旅行の企画を立ててと指示されたら。
いきなり、熱海にしますとか。
まだ予約しましたとか。
切符買いましたではない。
皆がどこに行きたいか、どれ嫌いの予算かは、皆に聞かないと分からない。
まず聞く。

わからない事があったら聞く。
聞く時は、子供に返って、無垢の気持ちで。
わからないことがあったら聞けばいいというが。
実際に、聞こうとすると、何を、誰に、何を、聞いたらいいかすらわからない。
そこからと思うが、わからないことはわからない。
じゃあどうする。何から始める。
誰に、まず、自分に聞く。
何を、今、分かっている事と分からないことを紙に書き出して整理する。頭の中で考えているだけではダメ。行動が伴わないから。目に見えない。
何が、わかっていて、何がわからないか。
次に、いつ、誰に、何を、どのように、どこで聞くかを、決める。
これが要件定義。

自分の頭の中を整理してから聞かないと、相手は、何が聞きたいのかわからない。
自分が何を聞きたいかわからなければ、相手もわからない。

テストの時、問題も読まずに、いきなり、答えを書き始めないだろう。
それで答えが合っても偶然に過ぎない。
しっかり問題を読み、確認した上で、構想を立てて答えを導き出す。
解答を導き出すためにはプロセスがあって大事なので。
そのプロセスと踏まないと問題は解けない。

実際の社会は、問題そのもが不備であることが一般。
だから、問題の抜け落ち、漏れを補ってから問題に着手する。

いきなり結論を出そうとするから行き詰まる。
先ず、どうする?
何から始める?
とやる事を考える。
何から始めるかを考える。

最初に考えるのは、やる事であって、答えではない。

一方的に考えを押し付けられないから、「どうしよう」「どうする」と始めるんじゃない。
そりゃあ、もどかしいし、イラつくよ。
どうしていいか誰もわかっていないし。
何もわかっていないんだから。
糸口が見つからないだから。
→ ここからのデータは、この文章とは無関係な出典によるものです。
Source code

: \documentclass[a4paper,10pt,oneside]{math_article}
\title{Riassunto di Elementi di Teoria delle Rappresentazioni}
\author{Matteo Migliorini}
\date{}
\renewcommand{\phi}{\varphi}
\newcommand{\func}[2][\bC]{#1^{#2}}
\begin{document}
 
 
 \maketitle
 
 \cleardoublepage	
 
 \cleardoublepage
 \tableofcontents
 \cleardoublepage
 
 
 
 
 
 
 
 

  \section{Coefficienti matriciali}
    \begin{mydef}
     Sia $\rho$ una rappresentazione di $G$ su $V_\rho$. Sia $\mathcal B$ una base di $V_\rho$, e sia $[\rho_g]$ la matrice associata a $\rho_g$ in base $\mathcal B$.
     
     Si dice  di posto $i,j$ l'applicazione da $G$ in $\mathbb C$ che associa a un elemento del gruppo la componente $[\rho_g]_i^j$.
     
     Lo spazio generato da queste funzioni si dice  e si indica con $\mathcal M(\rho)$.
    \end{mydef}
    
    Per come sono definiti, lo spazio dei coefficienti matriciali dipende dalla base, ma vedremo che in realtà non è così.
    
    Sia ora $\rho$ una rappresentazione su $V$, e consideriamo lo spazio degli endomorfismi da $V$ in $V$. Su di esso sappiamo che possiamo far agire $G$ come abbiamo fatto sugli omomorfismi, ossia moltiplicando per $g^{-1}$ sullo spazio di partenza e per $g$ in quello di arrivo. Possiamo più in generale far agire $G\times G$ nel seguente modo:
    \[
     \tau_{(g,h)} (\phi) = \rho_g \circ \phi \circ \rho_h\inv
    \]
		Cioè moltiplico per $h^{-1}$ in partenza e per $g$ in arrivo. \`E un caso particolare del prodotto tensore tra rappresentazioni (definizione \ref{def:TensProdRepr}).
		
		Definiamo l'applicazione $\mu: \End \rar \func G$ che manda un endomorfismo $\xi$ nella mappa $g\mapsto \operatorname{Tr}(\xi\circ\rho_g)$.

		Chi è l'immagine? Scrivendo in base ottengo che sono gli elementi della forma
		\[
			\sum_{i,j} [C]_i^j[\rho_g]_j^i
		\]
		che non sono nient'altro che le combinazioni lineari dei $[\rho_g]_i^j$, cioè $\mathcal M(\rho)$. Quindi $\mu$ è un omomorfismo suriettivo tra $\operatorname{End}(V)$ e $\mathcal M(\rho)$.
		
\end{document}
答えなんて誰も持っていない。
それで、何でもいいから、アイディアや、考えを出させるんだからね。
そうなるとベテランも新人もない。

ある程度はそいう事だと承知してやらないと。
互いにつぶし合って、消耗するだけで終わる。

それで、最初は形を作るんじゃない。
時間を決めるとか、やり方を決めるとか。
その結果、ブレーンストームとか、ワークショップとか、マッピング、フレームワークといった技法を開発したんで。
それだけ大変なんだよ。とっつきは。
誰も最初から答えがわかってるわけじゃない。
俗に、暗中模索、試行錯誤というだろ。
学校じゃないから、正解なんて最初から決まっているわけじゃない。
答えなんてない。だから自分達でひねり出すしかない。
上司も、トップも学校の先生ではない。

「お前の考えいいじゃない。それでいこう」とか
「面白いから、その線でいこうか」とか。始まりはそんなものよ。
あんまり思い詰めると何も決まらないから。とりあえず、何かやろうみたいな。

人それぞれ、できる事とできない事がある。
自分がわかっているからと言って、同じように他の人がわかっているわけではないし。
自分ができるからと言って、他の人ができるわけでもない。
反対に、自分がわかっていないからと言って他の人もわかっていないとは限らないし。
自分にできないからといて、他の人もできないとは限らない。
それに、自分だっていつでもできるという訳ではない。
年をとると、若い頃できたことが、できなくなる事も増えてくる。

それぞれ、何ができて、何ができないかを明らかにする。

なかでも、一番わかりにくいのが自分の事なのかもしれない。
自分の事は、わかっていないのに、わかったつもりになって大前提としてしまう。
それが間違いの元になる。

自分に何ができて、何ができないのか。
自分は、今、何がわかっていて、何がわからないのかを、知る。
そうしないと、みんなと一緒に仕事ができない。

口が裂けても、自分は分からない、できないと言えない者がいる。
それでは、世の中を生きていく事はできない。

時間的限界、空間的限界、能力的限界の中で生きている。
それが、自分が生きられる範囲なのである。その境界線の中で人は生きている。